La città di Nizza migliora i propri conti e si distingue a livello nazionale per la solidità finanziaria.
È quanto emerge dal nuovo rapporto pubblicato il 25 febbraio 2026 dall’Institut Montaigne, che ha analizzato la situazione economica delle dodici maggiori città francesi.
Secondo lo studio, il Comune registra “un reale miglioramento della situazione finanziaria”, con equilibri stabilizzati, gestione considerata virtuosa e margini di manovra giudicati adeguati per affrontare le sfide di bilancio dei prossimi anni.
Un risultato che conferma le precedenti analisi condotte dai cabinet Klopfer e Local Nova e che colloca Nizza tra le città con la progressione più significativa dell’ultimo periodo.
Spese correnti sotto controllo
Uno degli elementi centrali del report riguarda la gestione delle spese di funzionamento.
L’istituto evidenzia una crescita contenuta dell’1,6%, contro una media del 3,1% registrata nelle altre grandi città, in un contesto di inflazione nazionale che ha raggiunto il 20%.
In pratica, la dinamica della spesa a Nizza risulta circa la metà rispetto a quella delle altre realtà urbane analizzate.
Anche il debito è in calo: dal 2023 si registra una riduzione di 41 milioni di euro, con una tendenza al ribasso che dovrebbe rafforzarsi ulteriormente nel 2026.
Investimenti su verde, sicurezza e coesione sociale
Il contenimento delle spese correnti ha consentito di liberare risorse per gli investimenti strategici.
Il 30% delle spese di equipaggiamento è destinato alla prevenzione e alla sicurezza, un altro 30% alla “verdissement” della città, ovvero agli interventi ambientali e di riqualificazione urbana, mentre l’8% è dedicato alle politiche di solidarietà e coesione sociale.
Nel punteggio complessivo attribuito dall’Institut Montaigne, Nizza ottiene 5,7 su 10, con un miglioramento di 2,4 punti rispetto alla precedente valutazione.
Il dato supera leggermente la media delle dodici grandi città (5,6/10) e rappresenta la progressione più marcata dell’intera classifica, in un quadro nazionale segnato da forti vincoli di bilancio.
Migliora anche la Métropole
Segnali positivi arrivano anche per la Métropole Nice Côte d’Azur. Lo studio sottolinea il miglioramento della salute finanziaria dell’ente metropolitano, attribuendolo sia alla gestione controllata delle spese di funzionamento sia al dinamismo economico del territorio.

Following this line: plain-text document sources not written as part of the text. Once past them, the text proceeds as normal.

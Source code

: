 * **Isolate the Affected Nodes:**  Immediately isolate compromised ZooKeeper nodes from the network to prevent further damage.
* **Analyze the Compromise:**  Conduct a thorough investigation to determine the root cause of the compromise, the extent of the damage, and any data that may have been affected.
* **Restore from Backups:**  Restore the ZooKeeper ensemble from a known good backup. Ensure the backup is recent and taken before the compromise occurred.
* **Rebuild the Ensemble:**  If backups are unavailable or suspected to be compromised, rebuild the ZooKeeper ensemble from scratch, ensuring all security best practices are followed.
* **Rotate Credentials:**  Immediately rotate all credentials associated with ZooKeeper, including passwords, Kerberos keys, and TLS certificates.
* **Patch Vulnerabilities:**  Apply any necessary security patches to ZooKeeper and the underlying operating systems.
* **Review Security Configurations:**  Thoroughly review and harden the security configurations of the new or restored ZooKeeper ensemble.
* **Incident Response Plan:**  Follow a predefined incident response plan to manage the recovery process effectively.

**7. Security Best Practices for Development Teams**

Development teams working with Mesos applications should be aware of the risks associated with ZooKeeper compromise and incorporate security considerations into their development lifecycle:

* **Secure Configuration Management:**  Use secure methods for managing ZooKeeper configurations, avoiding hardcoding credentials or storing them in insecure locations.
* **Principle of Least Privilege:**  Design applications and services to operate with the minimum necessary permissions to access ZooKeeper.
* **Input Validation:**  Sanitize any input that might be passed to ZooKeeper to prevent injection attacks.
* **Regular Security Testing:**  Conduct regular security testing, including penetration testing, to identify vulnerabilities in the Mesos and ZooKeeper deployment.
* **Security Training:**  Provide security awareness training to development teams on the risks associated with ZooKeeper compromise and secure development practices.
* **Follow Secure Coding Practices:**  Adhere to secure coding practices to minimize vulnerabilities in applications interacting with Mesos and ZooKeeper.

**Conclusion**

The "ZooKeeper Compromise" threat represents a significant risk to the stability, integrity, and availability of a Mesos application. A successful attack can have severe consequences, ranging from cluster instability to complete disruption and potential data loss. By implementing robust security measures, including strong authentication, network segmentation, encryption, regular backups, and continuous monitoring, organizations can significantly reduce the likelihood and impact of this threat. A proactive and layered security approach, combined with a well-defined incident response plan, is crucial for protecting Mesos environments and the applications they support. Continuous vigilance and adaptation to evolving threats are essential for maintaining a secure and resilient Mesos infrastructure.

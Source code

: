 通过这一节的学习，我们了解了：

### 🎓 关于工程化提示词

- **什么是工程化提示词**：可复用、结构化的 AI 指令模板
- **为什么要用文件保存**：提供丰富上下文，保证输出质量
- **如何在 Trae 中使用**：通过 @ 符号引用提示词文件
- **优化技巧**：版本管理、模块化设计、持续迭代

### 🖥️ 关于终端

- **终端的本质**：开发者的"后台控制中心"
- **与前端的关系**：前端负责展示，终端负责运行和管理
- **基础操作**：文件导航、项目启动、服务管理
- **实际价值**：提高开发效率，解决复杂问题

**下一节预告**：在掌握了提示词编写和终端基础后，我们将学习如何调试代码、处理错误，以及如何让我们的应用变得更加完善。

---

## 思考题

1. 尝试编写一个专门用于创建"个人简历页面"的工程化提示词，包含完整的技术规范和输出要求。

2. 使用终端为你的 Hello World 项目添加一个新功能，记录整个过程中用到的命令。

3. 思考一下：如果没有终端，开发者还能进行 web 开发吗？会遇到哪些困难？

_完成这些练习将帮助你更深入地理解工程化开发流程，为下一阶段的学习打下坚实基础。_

L’indebitamento della Métropole risulta stabile dal 2019, mentre la capacità di disindebitamento si attesta attorno agli undici anni dal 2024, includendo però gli investimenti realizzati nel settore dei trasporti, a differenza di quanto avviene in altre collettività analizzate.
In un contesto nazionale complesso, il report consegna dunque a Nizza l’immagine di una grande città con i conti in miglioramento, debito in calo e una strategia di investimento orientata a sicurezza, ambiente e coesione sociale.